A neutron with an energy of `4.6 MeV` collides elastically with proton and is retarded. Assuming that upon each collision the neutron is deflected by `45^(@)`, find the number of collisions which will reduce its energy to `0.23 eV`.

Mass of neutron`~~` mass of proton `=m`

From conservation of momentum in y-direction
`sqrt(2mK_(1)) sin 45^(@)=sqrt(2mK_(2)) sin theta`.....(i)
In x-direction `sqrt(2mK_(0))-sqrt(2mK_(1))cos 45^(@)=sqrt(2mK_(2))cos theta`.....(ii)

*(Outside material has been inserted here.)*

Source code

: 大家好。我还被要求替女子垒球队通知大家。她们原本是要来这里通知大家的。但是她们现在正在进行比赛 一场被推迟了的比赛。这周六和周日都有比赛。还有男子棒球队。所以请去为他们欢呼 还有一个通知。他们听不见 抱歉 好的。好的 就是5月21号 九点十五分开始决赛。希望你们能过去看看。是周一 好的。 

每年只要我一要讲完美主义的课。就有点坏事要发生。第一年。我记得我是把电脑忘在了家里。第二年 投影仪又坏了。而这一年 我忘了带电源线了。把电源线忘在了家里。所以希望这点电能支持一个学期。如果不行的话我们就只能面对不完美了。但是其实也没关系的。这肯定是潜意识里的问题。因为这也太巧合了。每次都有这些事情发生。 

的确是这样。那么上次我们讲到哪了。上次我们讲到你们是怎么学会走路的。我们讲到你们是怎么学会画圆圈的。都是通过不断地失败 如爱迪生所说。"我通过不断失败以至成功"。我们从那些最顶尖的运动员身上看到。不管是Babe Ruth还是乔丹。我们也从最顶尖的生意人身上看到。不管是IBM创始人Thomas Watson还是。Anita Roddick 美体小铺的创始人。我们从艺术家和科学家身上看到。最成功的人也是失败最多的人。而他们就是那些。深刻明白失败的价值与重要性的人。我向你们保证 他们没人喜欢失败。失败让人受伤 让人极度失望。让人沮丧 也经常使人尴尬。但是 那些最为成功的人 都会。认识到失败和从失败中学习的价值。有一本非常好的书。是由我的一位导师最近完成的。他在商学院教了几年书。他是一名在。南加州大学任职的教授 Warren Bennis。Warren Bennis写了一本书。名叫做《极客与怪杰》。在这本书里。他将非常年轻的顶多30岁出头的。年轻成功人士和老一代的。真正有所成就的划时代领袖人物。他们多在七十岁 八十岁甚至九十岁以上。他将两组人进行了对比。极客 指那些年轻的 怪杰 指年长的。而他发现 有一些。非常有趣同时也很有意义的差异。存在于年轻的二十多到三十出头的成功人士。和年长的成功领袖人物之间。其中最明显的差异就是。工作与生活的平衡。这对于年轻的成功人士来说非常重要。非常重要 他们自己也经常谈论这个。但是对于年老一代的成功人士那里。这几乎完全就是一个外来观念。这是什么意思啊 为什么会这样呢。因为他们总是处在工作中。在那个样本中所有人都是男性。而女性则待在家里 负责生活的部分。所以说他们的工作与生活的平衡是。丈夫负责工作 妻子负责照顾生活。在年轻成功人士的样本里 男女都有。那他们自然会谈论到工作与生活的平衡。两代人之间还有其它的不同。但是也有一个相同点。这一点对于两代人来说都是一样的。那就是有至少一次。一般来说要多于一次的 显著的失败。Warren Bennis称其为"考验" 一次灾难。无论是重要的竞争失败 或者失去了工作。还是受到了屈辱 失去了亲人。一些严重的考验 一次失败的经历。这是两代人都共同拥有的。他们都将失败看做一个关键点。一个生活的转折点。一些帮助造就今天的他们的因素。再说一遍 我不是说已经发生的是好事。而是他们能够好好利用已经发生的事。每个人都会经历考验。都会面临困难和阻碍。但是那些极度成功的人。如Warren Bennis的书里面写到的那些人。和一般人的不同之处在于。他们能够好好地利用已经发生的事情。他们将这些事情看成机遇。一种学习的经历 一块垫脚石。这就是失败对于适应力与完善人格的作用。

Squaring and adding equation (i) and (ii), we have
`K_(2)=K_(1)+K_(0)-sqrt(2K_(0)K_(1))`......(iii)
From conservation of energy
`K_(2)=K_(0)-K_(1)`.......(iv)
Solving equations (iii) and (iv), we get
`K_(1)=(K_(0))/(2)`
i.e., after each collision energy remains half. Therefore, after `n` collisions,
`K_(n)=K_(0)((1)/(2))^(n)`
`:. 0.23-(4.6xx10^(6))((1)/(2))^(n) 2^(n)=(4.6xx10^(6))/(0.23)`
Taking log and solving, we get
`n ~~ 24`